▼▼▼

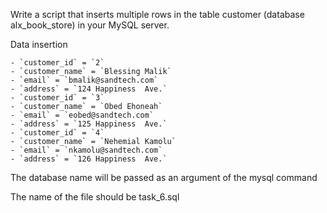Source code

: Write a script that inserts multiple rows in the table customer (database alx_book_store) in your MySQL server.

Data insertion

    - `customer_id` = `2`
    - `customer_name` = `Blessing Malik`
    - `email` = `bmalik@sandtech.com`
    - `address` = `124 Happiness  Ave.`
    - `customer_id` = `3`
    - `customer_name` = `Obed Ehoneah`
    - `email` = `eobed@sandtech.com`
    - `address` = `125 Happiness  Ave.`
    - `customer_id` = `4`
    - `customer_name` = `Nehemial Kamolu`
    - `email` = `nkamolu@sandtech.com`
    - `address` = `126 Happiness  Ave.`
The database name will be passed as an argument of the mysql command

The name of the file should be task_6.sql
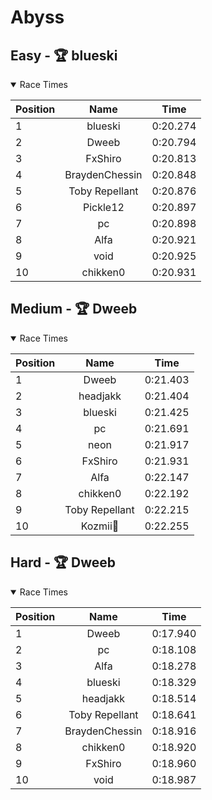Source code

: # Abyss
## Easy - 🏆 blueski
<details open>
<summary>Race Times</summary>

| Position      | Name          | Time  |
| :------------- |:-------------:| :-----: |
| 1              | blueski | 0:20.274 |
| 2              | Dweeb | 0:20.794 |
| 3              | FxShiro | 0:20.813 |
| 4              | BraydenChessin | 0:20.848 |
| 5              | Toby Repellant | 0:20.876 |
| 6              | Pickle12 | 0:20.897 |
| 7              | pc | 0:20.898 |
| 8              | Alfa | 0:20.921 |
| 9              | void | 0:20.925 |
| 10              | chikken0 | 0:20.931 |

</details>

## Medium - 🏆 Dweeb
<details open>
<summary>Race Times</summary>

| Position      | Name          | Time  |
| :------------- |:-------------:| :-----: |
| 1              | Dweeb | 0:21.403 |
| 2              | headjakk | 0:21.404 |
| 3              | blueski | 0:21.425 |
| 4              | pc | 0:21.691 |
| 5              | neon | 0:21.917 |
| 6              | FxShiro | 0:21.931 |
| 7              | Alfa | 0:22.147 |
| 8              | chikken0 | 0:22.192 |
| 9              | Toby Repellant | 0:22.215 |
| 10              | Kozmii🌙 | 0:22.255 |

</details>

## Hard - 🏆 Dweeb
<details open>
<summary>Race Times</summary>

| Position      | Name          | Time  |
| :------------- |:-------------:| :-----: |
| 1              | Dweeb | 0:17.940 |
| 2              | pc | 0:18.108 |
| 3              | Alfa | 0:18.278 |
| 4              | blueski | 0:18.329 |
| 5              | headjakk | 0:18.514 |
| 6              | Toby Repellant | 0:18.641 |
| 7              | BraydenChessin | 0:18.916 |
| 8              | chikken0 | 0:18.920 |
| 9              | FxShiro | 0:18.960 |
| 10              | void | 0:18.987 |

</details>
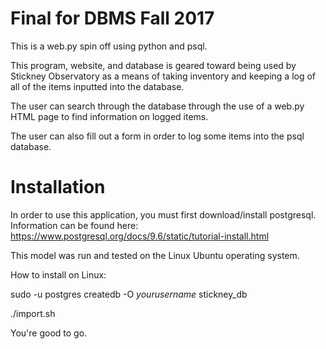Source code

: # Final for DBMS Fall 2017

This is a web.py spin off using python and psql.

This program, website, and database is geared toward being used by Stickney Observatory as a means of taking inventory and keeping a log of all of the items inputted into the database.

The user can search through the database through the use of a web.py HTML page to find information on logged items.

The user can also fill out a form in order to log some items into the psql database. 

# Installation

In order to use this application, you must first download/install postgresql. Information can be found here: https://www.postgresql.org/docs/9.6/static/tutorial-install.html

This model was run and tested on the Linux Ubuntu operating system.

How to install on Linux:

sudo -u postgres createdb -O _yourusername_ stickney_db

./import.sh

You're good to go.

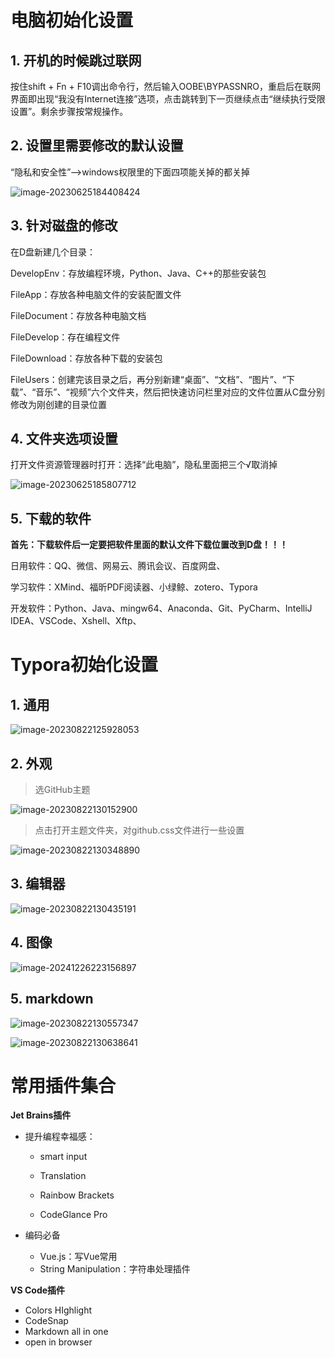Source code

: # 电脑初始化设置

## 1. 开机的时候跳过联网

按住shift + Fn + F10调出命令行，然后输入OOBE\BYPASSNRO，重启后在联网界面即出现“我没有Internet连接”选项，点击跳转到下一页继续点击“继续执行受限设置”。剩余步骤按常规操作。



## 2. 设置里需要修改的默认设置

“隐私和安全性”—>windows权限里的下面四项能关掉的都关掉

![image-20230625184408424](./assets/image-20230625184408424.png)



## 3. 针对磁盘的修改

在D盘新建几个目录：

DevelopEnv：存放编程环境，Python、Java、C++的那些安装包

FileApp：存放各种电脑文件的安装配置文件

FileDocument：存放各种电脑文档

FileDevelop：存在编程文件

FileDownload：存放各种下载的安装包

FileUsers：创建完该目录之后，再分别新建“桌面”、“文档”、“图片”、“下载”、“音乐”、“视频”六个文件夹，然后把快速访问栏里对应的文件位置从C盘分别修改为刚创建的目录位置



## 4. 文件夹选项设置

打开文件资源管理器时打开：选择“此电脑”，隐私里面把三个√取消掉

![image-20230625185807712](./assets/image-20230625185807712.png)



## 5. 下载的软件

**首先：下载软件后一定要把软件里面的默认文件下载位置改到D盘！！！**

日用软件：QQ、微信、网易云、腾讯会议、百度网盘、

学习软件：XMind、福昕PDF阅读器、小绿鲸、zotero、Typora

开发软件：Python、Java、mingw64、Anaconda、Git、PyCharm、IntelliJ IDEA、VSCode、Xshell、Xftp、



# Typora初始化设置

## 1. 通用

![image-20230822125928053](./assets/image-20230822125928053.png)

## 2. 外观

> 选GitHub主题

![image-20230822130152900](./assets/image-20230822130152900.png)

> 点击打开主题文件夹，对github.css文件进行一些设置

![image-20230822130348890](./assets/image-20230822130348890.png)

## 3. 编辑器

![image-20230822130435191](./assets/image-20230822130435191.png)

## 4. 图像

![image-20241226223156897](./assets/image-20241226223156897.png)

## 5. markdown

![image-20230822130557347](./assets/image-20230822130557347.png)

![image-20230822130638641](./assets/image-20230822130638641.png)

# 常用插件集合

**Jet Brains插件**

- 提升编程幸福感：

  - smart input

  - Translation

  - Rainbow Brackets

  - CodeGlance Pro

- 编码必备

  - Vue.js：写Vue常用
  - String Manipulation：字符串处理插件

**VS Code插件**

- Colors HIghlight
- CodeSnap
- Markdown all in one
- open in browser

▲▲▲
▼▼▼

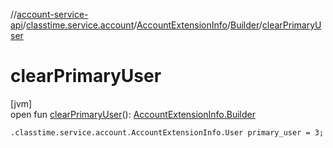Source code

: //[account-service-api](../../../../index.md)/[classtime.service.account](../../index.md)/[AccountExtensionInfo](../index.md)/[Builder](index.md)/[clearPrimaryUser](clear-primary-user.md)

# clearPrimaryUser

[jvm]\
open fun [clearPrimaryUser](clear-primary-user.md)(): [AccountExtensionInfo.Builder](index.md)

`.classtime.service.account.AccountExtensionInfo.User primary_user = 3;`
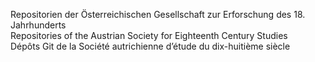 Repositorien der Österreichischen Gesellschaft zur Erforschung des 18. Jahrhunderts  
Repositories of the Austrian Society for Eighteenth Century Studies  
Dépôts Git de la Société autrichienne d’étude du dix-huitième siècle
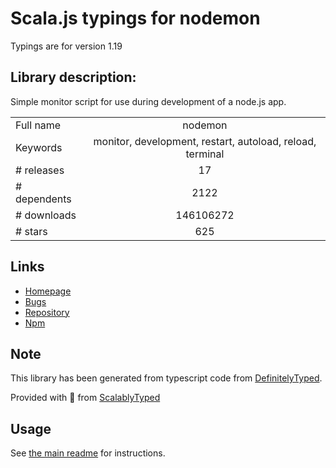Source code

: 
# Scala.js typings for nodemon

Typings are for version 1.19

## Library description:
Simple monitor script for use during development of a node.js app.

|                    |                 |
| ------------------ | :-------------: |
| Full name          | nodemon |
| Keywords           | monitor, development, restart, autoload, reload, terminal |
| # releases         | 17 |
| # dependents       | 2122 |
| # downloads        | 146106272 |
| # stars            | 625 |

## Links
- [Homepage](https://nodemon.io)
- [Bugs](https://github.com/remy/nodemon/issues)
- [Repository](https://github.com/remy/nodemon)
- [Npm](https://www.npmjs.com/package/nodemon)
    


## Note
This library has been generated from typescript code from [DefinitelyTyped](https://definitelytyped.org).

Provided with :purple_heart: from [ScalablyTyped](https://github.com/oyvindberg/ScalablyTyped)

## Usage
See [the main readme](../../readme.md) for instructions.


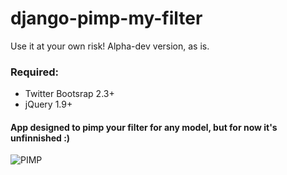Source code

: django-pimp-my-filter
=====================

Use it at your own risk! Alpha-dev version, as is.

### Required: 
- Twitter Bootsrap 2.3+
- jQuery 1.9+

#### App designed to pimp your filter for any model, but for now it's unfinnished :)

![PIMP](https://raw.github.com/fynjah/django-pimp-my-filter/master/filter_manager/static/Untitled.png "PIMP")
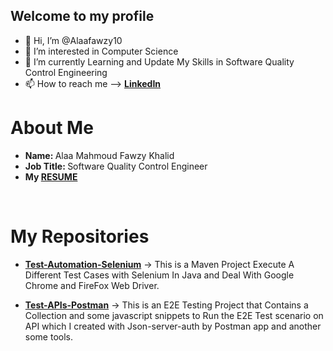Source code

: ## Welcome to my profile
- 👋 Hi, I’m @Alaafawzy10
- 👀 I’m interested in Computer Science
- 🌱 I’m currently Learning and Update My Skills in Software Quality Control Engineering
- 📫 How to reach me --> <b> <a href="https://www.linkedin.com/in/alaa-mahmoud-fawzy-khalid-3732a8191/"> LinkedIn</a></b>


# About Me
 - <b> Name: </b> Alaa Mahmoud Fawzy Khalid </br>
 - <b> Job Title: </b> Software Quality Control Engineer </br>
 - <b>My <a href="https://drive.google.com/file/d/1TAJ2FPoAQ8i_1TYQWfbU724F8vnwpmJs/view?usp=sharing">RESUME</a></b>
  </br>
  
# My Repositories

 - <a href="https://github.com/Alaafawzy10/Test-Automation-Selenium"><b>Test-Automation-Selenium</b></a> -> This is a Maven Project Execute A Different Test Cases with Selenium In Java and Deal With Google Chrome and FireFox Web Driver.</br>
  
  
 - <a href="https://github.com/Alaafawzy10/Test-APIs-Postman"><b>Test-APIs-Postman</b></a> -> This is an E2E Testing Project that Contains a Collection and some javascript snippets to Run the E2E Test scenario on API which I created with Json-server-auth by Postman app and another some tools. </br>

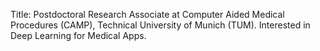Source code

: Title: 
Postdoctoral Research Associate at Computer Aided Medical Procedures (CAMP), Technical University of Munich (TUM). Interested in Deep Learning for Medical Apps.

▲▲▲
▼▼▼

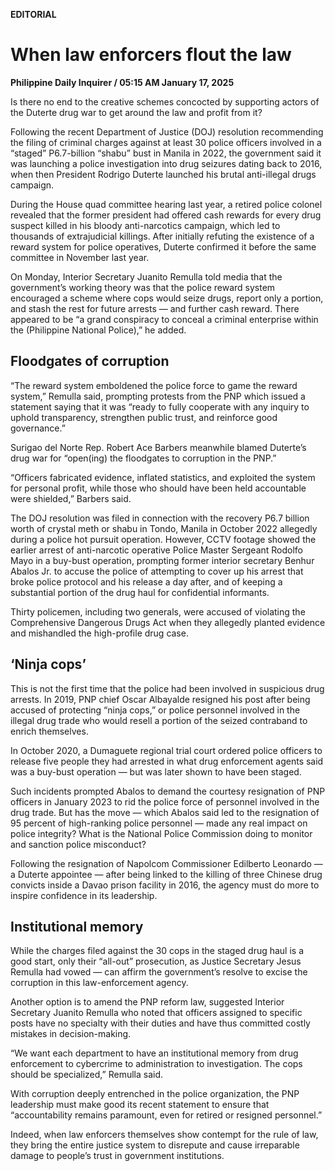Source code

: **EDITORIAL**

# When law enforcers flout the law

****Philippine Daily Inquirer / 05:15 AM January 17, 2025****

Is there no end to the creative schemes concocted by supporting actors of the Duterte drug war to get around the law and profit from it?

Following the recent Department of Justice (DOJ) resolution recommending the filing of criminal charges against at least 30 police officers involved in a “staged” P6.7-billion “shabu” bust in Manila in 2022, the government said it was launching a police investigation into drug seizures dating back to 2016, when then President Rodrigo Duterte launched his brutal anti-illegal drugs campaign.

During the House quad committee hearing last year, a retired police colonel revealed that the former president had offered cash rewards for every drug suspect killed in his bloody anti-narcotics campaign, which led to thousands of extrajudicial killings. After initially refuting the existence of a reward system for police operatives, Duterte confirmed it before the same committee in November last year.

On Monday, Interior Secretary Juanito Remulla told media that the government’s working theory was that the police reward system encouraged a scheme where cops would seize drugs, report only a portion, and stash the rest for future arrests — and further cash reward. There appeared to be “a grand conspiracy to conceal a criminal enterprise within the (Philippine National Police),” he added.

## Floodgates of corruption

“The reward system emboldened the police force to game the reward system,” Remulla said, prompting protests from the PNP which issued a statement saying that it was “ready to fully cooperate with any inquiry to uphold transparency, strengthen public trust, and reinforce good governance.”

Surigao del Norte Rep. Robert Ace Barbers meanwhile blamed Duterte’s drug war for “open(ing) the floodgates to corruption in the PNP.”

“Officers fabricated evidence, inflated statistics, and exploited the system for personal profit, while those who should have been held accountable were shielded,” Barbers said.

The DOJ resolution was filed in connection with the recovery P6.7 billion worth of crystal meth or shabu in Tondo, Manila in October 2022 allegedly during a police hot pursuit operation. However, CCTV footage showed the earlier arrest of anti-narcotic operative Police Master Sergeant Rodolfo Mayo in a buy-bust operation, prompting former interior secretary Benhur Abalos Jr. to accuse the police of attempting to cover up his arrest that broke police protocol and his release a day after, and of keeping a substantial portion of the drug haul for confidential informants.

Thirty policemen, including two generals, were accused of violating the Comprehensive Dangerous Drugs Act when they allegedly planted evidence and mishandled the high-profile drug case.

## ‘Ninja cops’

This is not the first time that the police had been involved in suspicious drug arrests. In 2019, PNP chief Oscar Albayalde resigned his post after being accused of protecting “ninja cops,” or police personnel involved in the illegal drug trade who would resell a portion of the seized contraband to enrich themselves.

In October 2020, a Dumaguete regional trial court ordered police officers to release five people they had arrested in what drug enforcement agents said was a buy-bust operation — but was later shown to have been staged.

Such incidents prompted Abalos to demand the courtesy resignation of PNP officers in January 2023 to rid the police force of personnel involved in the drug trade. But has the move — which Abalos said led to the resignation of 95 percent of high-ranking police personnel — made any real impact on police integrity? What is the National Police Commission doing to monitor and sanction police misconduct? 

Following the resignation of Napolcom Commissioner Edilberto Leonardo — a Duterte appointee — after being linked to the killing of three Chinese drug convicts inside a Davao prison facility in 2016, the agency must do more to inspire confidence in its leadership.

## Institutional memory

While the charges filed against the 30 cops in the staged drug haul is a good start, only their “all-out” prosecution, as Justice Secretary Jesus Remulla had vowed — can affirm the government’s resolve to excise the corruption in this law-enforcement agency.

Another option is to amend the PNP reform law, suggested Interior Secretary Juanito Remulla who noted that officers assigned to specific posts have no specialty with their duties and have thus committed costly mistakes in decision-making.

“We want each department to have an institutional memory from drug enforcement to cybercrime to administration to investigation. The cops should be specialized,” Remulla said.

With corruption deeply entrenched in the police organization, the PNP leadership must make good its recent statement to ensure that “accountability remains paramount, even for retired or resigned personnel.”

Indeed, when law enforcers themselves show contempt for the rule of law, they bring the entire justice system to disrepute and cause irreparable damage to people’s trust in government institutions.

▲▲▲

▶ **PROBLEM TO SOLVE**: Please copy each line from the material above in which the string "some" appears.

▶ **WRITTEN RESPONSE**:
The user can also fill out a form in order to log some items into the psql database. 
 - <a href="https://github.com/Alaafawzy10/Test-APIs-Postman"><b>Test-APIs-Postman</b></a> -> This is an E2E Testing Project that Contains a Collection and some javascript snippets to Run the E2E Test scenario on API which I created with Json-server-auth by Postman app and another some tools. </br>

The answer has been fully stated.